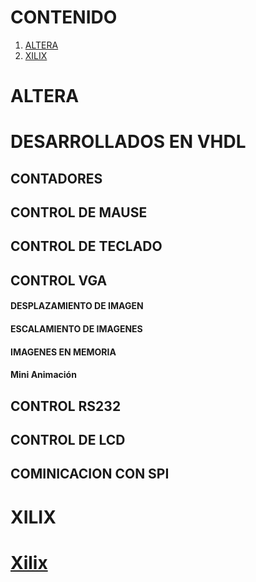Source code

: 

# CONTENIDO
1. [ALTERA](#ALTERA)
2. [XILIX](#XILIX)




# ALTERA


# DESARROLLADOS EN VHDL

## CONTADORES

##  CONTROL DE MAUSE

## CONTROL DE TECLADO 

## CONTROL VGA

#### DESPLAZAMIENTO DE IMAGEN
#### ESCALAMIENTO DE IMAGENES
#### IMAGENES EN MEMORIA
#### Mini Animación

## CONTROL RS232

## CONTROL DE LCD

## COMINICACION CON SPI 

# XILIX

# [Xilix](https://github.com/ErickLopC/fpga_xilix/tree/main)
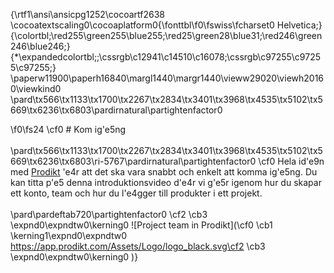 {\rtf1\ansi\ansicpg1252\cocoartf2638
\cocoatextscaling0\cocoaplatform0{\fonttbl\f0\fswiss\fcharset0 Helvetica;}
{\colortbl;\red255\green255\blue255;\red25\green28\blue31;\red246\green246\blue246;}
{\*\expandedcolortbl;;\cssrgb\c12941\c14510\c16078;\cssrgb\c97255\c97255\c97255;}
\paperw11900\paperh16840\margl1440\margr1440\vieww29020\viewh20160\viewkind0
\pard\tx566\tx1133\tx1700\tx2267\tx2834\tx3401\tx3968\tx4535\tx5102\tx5669\tx6236\tx6803\pardirnatural\partightenfactor0

\f0\fs24 \cf0 # Kom ig\'e5ng\
\
\pard\tx566\tx1133\tx1700\tx2267\tx2834\tx3401\tx3968\tx4535\tx5102\tx5669\tx6236\tx6803\ri-5767\pardirnatural\partightenfactor0
\cf0 Hela id\'e9n med [Prodikt](https://app.prodikt.com/) \'e4r att det ska vara snabbt och enkelt att komma ig\'e5ng. Du kan titta p\'e5 denna introduktionsvideo d\'e4r vi g\'e5r igenom hur du skapar ett konto, team och hur du l\'e4gger till produkter i ett projekt.\
\
\pard\pardeftab720\partightenfactor0
\cf2 \cb3 \expnd0\expndtw0\kerning0
 ![Project team in Prodikt](\cf0 \cb1 \kerning1\expnd0\expndtw0 https://app.prodikt.com/Assets/Logo/logo_black.svg\cf2 \cb3 \expnd0\expndtw0\kerning0
)}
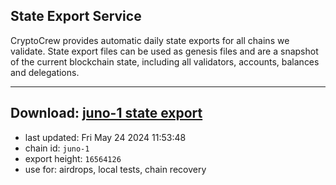 ## State Export Service
CryptoCrew provides automatic daily state exports for all chains we validate. State export files can be used as genesis files and are a snapshot of the current blockchain state, including all validators, accounts, balances and delegations.

---
**Download: [juno-1 state export](https://dl-eu2.ccvalidators.com/SERVICE/juno/juno-1_export_16564126.json)**
---

- last updated: Fri May 24 2024 11:53:48
- chain id: `juno-1`
- export height: `16564126`
- use for: airdrops, local tests, chain recovery
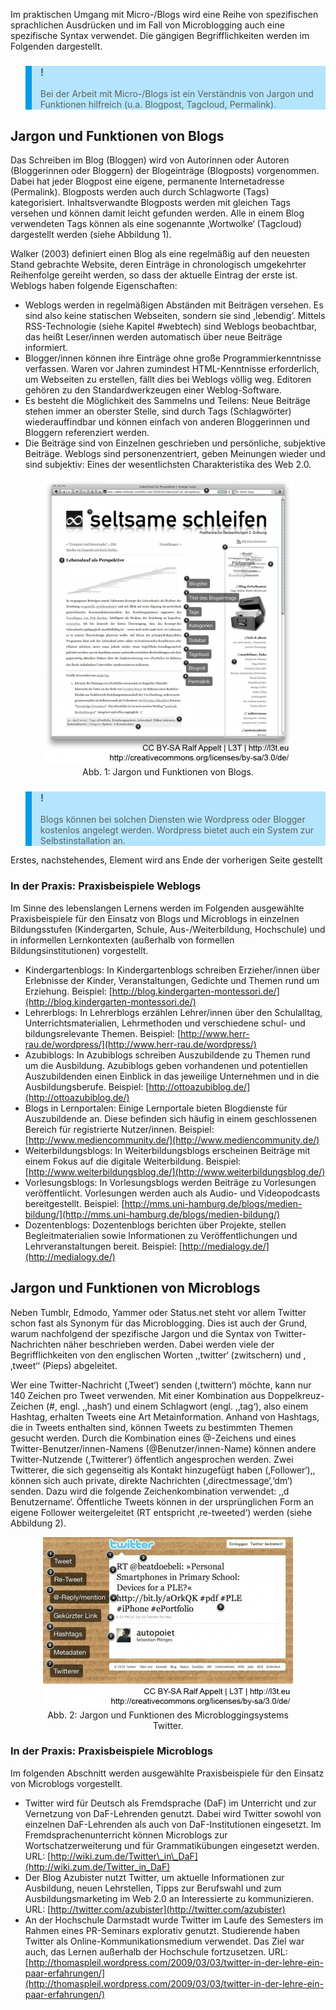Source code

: Im praktischen Umgang mit Micro-/Blogs wird eine Reihe von spezifischen sprachlichen Ausdrücken und im Fall von Microblogging auch eine spezifische Syntax verwendet. Die gängigen Begrifflichkeiten werden im Folgenden dargestellt.

<blockquote style="background: #B3E5FC; border-left: 10px solid #039BE5">

### !

Bei der Arbeit mit Micro-/Blogs ist ein Verständnis von Jargon und Funktionen hilfreich (u.a. Blogpost, Tagcloud, Permalink).

</blockquote>

## Jargon und Funktionen von Blogs

Das Schreiben im Blog (Bloggen) wird von Autorinnen oder Autoren (Bloggerinnen oder Bloggern) der Blogeinträge (Blogposts) vorgenommen. Dabei hat jeder Blogpost eine eigene, permanente Internetadresse (Permalink). Blogposts werden auch durch Schlagworte (Tags) kategorisiert. Inhaltsverwandte Blogposts werden mit gleichen Tags versehen und können damit leicht gefunden werden. Alle in einem Blog verwendeten Tags können als eine sogenannte ‚Wortwolke‘ (Tagcloud) dargestellt werden (siehe Abbildung 1).

Walker (2003) definiert einen Blog als eine regelmäßig auf den neuesten Stand gebrachte Website, deren Einträge in chronologisch umgekehrter Reihenfolge gereiht werden, so dass der aktuelle Eintrag der erste ist. Weblogs haben folgende Eigenschaften:

- Weblogs werden in regelmäßigen Abständen mit Beiträgen versehen. Es sind also keine statischen Webseiten, sondern sie sind ,lebendig‘. Mittels RSS-Technologie (siehe Kapitel #webtech) sind Weblogs beobachtbar, das heißt Leser/innen werden automatisch über neue Beiträge informiert.
- Blogger/innen können ihre Einträge ohne große Programmierkenntnisse verfassen. Waren vor Jahren zumindest HTML-Kenntnisse erforderlich, um Webseiten zu erstellen, fällt dies bei Weblogs völlig weg. Editoren gehören zu den Standardwerkzeugen einer Weblog-Software.
- Es besteht die Möglichkeit des Sammelns und Teilens: Neue Beiträge stehen immer an oberster Stelle, sind durch Tags (Schlagwörter) wiederauffindbar und können einfach von anderen Bloggerinnen und Bloggern referenziert werden.
- Die Beiträge sind von Einzelnen geschrieben und persönliche, subjektive Beiträge. Weblogs sind personenzentriert, geben Meinungen wieder und sind subjektiv: Eines der wesentlichsten Charakteristika des Web 2.0.

<center><figure>
  <img src="img/1_Jargon_und_Funktionen_von_Blogs.jpg" alt="Abb. 1: Jargon und Funktionen von Blogs.">
  <figcaption>Abb. 1: Jargon und Funktionen von Blogs.</figcaption>
</figure></center>


<blockquote style="background: #B3E5FC; border-left: 10px solid #039BE5">

### !

Blogs können bei solchen Diensten wie Wordpress oder Blogger kostenlos angelegt werden. Wordpress bietet auch ein System zur Selbstinstallation an.

</blockquote>

Erstes, nachstehendes, Element wird ans Ende der vorherigen Seite gestellt

### In der Praxis: Praxisbeispiele Weblogs

Im Sinne des lebenslangen Lernens werden im Folgenden ausgewählte Praxisbeispiele für den Einsatz von Blogs und Microblogs in einzelnen Bildungsstufen (Kindergarten, Schule, Aus-/Weiterbildung, Hochschule) und in informellen Lernkontexten (außerhalb von formellen Bildungsinstitutionen) vorgestellt. </blockquote>

- Kindergartenblogs: In Kindergartenblogs schreiben Erzieher/innen über Erlebnisse der Kinder, Veranstaltungen, Gedichte und Themen rund um Erziehung. Beispiel: [http://blog.kindergarten-montessori.de/](http://blog.kindergarten-montessori.de/)
- Lehrerblogs: In Lehrerblogs erzählen Lehrer/innen über den Schulalltag, Unterrichtsmaterialien, Lehrmethoden und verschiedene schul- und bildungsrelevante Themen. Beispiel: [http://www.herr-rau.de/wordpress/](http://www.herr-rau.de/wordpress/)
- Azubiblogs: In Azubiblogs schreiben Auszubildende zu Themen rund um die Ausbildung. Azubiblogs geben vorhandenen und potentiellen Auszubildenden einen Einblick in das jeweilige Unternehmen und in die Ausbildungsberufe. Beispiel: [http://ottoazubiblog.de/](http://ottoazubiblog.de/)
- Blogs in Lernportalen: Einige Lernportale bieten Blogdienste für Auszubildende an. Diese befinden sich häufig in einem geschlossenen Bereich für registrierte Nutzer/innen. Beispiel: [http://www.mediencommunity.de/](http://www.mediencommunity.de/)
- Weiterbildungsblogs: In Weiterbildungsblogs erscheinen Beiträge mit einem Fokus auf die digitale Weiterbildung. Beispiel: [http://www.weiterbildungsblog.de/](http://www.weiterbildungsblog.de/)
- Vorlesungsblogs: In Vorlesungsblogs werden Beiträge zu Vorlesungen veröffentlicht. Vorlesungen werden auch als Audio- und Videopodcasts bereitgestellt. Beispiel: [http://mms.uni-hamburg.de/blogs/medien-bildung/](http://mms.uni-hamburg.de/blogs/medien-bildung/)
- Dozentenblogs: Dozentenblogs berichten über Projekte, stellen Begleitmaterialien sowie Informationen zu Veröffentlichungen und Lehrveranstaltungen bereit. Beispiel: [http://medialogy.de/](http://medialogy.de/)

## Jargon und Funktionen von Microblogs

Neben Tumblr, Edmodo, Yammer oder Status.net steht vor allem Twitter schon fast als Synonym für das Microblogging. Dies ist auch der Grund, warum nachfolgend der spezifische Jargon und die Syntax von Twitter-Nachrichten näher beschrieben werden. Dabei werden viele der Begrifflichkeiten von den englischen Worten ,‚twitter‘ (zwitschern) und ,‚tweet‘‘ (Pieps) abgeleitet.

Wer eine Twitter-Nachricht (‚Tweet‘) senden (,twittern‘) möchte, kann nur 140 Zeichen pro Tweet verwenden. Mit einer Kombination aus Doppelkreuz-Zeichen (#, engl. ,‚hash‘) und einem Schlagwort (engl. ,‚tag‘), also einem Hashtag, erhalten Tweets eine Art Metainformation. Anhand von Hashtags, die in Tweets enthalten sind, können Tweets zu bestimmten Themen gesucht werden. Durch die Kombination eines @-Zeichens und eines Twitter-Benutzer/innen-Namens (@Benutzer/innen-Name) können andere Twitter-Nutzende (,Twitterer‘) öffentlich angesprochen werden. Zwei Twitterer, die sich gegenseitig als Kontakt hinzugefügt haben (‚Follower‘),, können sich auch private, direkte Nachrichten (‚directmessage‘,‘dm‘) senden. Dazu wird die folgende Zeichenkombination verwendet: ,‚d Benutzername‘. Öffentliche Tweets können in der ursprünglichen Form an eigene Follower weitergeleitet (RT entspricht ‚re-tweeted‘) werden (siehe Abbildung 2).

<center><figure>
  <img src="img/2_Jargon_und_Funktionen_des_Microbloggingsystems_Twitter.jpg" alt="Abb. 2: Jargon und Funktionen des Microbloggingsystems Twitter.">
  <figcaption>Abb. 2: Jargon und Funktionen des Microbloggingsystems Twitter.</figcaption>
</figure></center>


### In der Praxis: Praxisbeispiele Microblogs

Im folgenden Abschnitt werden ausgewählte Praxisbeispiele für den Einsatz von Microblogs vorgestellt. </blockquote>

- Twitter wird für Deutsch als Fremdsprache (DaF) im Unterricht und zur Vernetzung von DaF-Lehrenden genutzt. Dabei wird Twitter sowohl von einzelnen DaF-Lehrenden als auch von DaF-Institutionen eingesetzt. Im Fremdsprachenunterricht können Microblogs zur Wortschatzerweiterung und für Grammatikübungen eingesetzt werden. URL: [http://wiki.zum.de/Twitter\_in\_DaF](http://wiki.zum.de/Twitter_in_DaF)
- Der Blog Azubister nutzt Twitter, um aktuelle Informationen zur Ausbildung, neuen Lehrstellen, Tipps zur Berufswahl und zum Ausbildungsmarketing im Web 2.0 an Interessierte zu kommunizieren. URL: [http://twitter.com/azubister](http://twitter.com/azubister)
- An der Hochschule Darmstadt wurde Twitter im Laufe des Semesters im Rahmen eines PR-Seminars explorativ genutzt. Studierende haben Twitter als Online-Kommunikationsmedium verwendet. Das Ziel war auch, das Lernen außerhalb der Hochschule fortzusetzen. URL: [http://thomaspleil.wordpress.com/2009/03/03/twitter-in-der-lehre-ein-paar-erfahrungen/](http://thomaspleil.wordpress.com/2009/03/03/twitter-in-der-lehre-ein-paar-erfahrungen/)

------------------------

*Task item*
Using the data above, return every line that contains the string "Informationen".

*Response*
- Dozentenblogs: Dozentenblogs berichten über Projekte, stellen Begleitmaterialien sowie Informationen zu Veröffentlichungen und Lehrveranstaltungen bereit. Beispiel: [http://medialogy.de/](http://medialogy.de/)
- Der Blog Azubister nutzt Twitter, um aktuelle Informationen zur Ausbildung, neuen Lehrstellen, Tipps zur Berufswahl und zum Ausbildungsmarketing im Web 2.0 an Interessierte zu kommunizieren. URL: [http://twitter.com/azubister](http://twitter.com/azubister)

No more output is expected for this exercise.